On the Republican side, the notion of tax cuts was often viewed as a way to bolster their income. They seemed to misunderstand Laffer’s message that cutting tax rates could actually result in rising tax revenues.
By the late 1960s, both parties had settled into a peculiar consensus against growth; higher taxes and stricter regulations became the norm. Predictably, even as inflation surged, economic growth stagnated.
During the downturn of the 1970s, Laffer sketched out his famous curves. With his characteristic enthusiasm, he convinced many Republicans—and even some Democrats—that tax cuts could revive the faltering economy.
Reagan’s Paradigm Shift
The most significant ally in this movement was Ronald Reagan.
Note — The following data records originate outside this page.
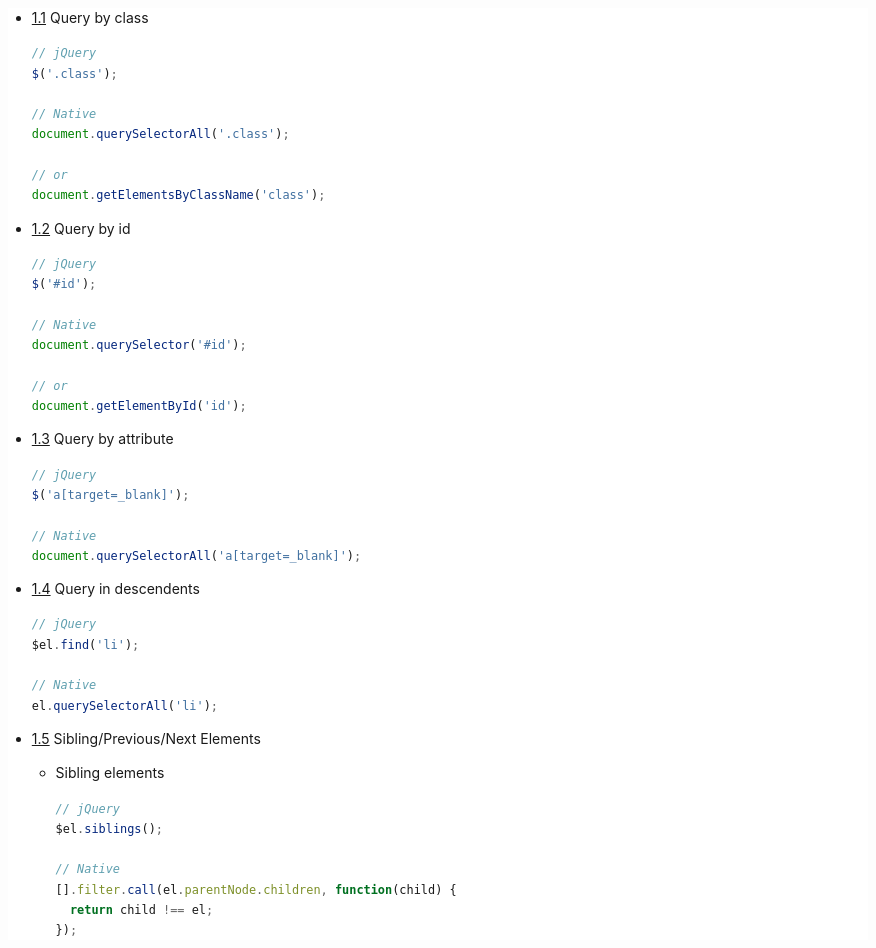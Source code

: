 * [1.1](./#1.1)  Query by class

  ```javascript
  // jQuery
  $('.class');

  // Native
  document.querySelectorAll('.class');

  // or
  document.getElementsByClassName('class');
  ```

* [1.2](./#1.2)  Query by id

  ```javascript
  // jQuery
  $('#id');

  // Native
  document.querySelector('#id');

  // or
  document.getElementById('id');
  ```

* [1.3](./#1.3)  Query by attribute

  ```javascript
  // jQuery
  $('a[target=_blank]');

  // Native
  document.querySelectorAll('a[target=_blank]');
  ```

* [1.4](./#1.4)  Query in descendents

  ```javascript
  // jQuery
  $el.find('li');

  // Native
  el.querySelectorAll('li');
  ```

* [1.5](./#1.5)  Sibling/Previous/Next Elements
  * Sibling elements

    ```javascript
    // jQuery
    $el.siblings();

    // Native
    [].filter.call(el.parentNode.children, function(child) {
      return child !== el;
    });
    ```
As the 40th president from 1981 to 1989, he enacted tax cuts across the board, significantly lowering both individual and corporate tax rates. The results were notable: rapid economic growth, decreasing inflation and unemployment, and a substantial increase in GDP.
Over the following fifty years, tax rates saw various adjustments, contributing to a lengthy economic boom. The per capita GDP is now 2.5 times what it was in 1974.
Now, President Donald Trump is spearheading another wave of growth initiatives. His focus on tax reductions, deregulation, and energy development has attracted a surge of investments into the U.S., accumulating to a staggering $12 trillion. Trump has publicly acknowledged Laffer’s influence, honoring him with the Presidential Medal of Freedom in 2019.
At the Capitol, it was a moment worth celebrating. Laffer, now 84, was recognized by Steve Moore of Unleash Prosperity, a group advocating for growth-oriented policies. House Speaker Mike Johnson (R-LA) praised Laffer, alongside an array of notable figures including Kellyanne Conway and Sen. Rand Paul.
Yet amid the festivities, there were serious undertones. Laffer shared at least three key lessons for the future. Currently, Trump’s tax bills are being considered in Congress, aiming to reduce corporate tax rates to be more competitive than those of key adversaries like China.
Looking ahead, there is a broader vision to develop. We must ensure that Laffer’s contributions, particularly from that pivotal moment in 1974, are permanently recognized, believing that this ideological battle is one we can ultimately win, all thanks to supply-side thinking.
And one last thing: Art Laffer deserves a Nobel Prize for his unparalleled impact on economic growth and human prosperity.